The command beacon-pcap
can be used to parse PCAP files containing Cobalt Strike C2 traffic. The AES key of the beacon session or RSA Private key of the Team Server is required to decrypt the traffic.
Tip
If you enable -v / --verbose
logging, and you have the rich
module installed. It will automatically use rich to render the console logging which can be easier on the eyes.
The beacon config or payload can be specified using the -b / --beacon
flag, if not specified it tries to find one in the PCAP by checking for any staged beacon payloads. It will will always use the first one it finds in the PCAP. If there are multiple staged beacons in the PCAP, you can extract them first using -e / --extract-beacons
and specify the one you want to use with --beacon
.
To ensure you have all the dependencies for beacon-pcap
you can use the following pip command:
$ pip install -e dissect.cobaltstrike[pcap]
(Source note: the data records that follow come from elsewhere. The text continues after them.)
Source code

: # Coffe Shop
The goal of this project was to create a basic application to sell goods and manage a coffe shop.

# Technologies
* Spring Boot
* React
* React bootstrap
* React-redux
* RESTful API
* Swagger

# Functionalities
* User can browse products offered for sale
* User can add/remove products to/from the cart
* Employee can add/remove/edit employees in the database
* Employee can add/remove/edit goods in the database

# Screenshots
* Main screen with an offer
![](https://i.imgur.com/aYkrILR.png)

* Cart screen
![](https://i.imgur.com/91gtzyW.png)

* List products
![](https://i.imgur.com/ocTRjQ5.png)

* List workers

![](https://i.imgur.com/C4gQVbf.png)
Example usage for if you have the RSA private key:
$ beacon-pcap --private-key privkey.der traffic.pcap
This will read traffic.pcap
and use the RSA Private key privkey.der
for decrypting Beacon Metadata and C2 Packets. As no beacon is specified, it will try to find a staged beacon payload in the PCAP.
By default all the decrypted C2 packets are written as flow.records records to `stdout. The output can be redirected to a file using the -w / --writer
argument, example:
$ beacon-pcap -v -p privkey.der -w beacon-c2.records.gz traffic.pcap
This will write the decrypted C2 packets to beacon-c2.records.gz
instead of stdout. The file can then be dumped using the tool rdump
which is part of the flow.record package and is installed as a dependency.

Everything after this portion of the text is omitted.